Task brief: Everything from the line containing "egressIP: 10.168.60.100" to the close of the listing below should be retyped exactly, and nothing before it.

Exercise data:
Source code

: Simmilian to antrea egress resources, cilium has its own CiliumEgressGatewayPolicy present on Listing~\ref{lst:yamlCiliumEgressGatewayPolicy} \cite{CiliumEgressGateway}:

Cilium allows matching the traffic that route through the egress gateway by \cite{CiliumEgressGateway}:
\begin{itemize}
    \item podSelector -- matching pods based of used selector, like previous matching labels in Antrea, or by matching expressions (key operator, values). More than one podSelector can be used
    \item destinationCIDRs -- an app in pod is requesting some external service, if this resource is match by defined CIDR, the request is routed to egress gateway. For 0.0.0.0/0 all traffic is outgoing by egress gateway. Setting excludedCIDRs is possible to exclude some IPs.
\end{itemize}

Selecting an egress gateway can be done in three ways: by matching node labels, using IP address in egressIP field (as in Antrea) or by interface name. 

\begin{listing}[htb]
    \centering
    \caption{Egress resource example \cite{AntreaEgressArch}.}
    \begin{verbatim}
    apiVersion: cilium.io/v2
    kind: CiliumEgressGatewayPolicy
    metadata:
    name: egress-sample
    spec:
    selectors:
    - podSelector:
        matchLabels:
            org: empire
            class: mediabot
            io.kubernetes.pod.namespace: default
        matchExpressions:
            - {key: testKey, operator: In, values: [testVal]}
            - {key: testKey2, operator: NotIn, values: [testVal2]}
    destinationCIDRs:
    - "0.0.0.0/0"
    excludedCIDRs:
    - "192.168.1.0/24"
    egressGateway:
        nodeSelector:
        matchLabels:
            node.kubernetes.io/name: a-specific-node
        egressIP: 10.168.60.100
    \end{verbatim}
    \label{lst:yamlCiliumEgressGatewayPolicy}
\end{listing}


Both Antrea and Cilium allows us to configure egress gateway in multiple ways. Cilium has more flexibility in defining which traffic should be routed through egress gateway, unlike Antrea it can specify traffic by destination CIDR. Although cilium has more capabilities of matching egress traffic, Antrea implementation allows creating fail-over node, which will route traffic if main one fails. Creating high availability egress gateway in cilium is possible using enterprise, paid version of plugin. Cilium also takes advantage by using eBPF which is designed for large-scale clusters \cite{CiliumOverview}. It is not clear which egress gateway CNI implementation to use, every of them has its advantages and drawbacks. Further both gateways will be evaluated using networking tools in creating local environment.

Answer to the problem:
        egressIP: 10.168.60.100
    \end{verbatim}
    \label{lst:yamlCiliumEgressGatewayPolicy}
\end{listing}


Both Antrea and Cilium allows us to configure egress gateway in multiple ways. Cilium has more flexibility in defining which traffic should be routed through egress gateway, unlike Antrea it can specify traffic by destination CIDR. Although cilium has more capabilities of matching egress traffic, Antrea implementation allows creating fail-over node, which will route traffic if main one fails. Creating high availability egress gateway in cilium is possible using enterprise, paid version of plugin. Cilium also takes advantage by using eBPF which is designed for large-scale clusters \cite{CiliumOverview}. It is not clear which egress gateway CNI implementation to use, every of them has its advantages and drawbacks. Further both gateways will be evaluated using networking tools in creating local environment.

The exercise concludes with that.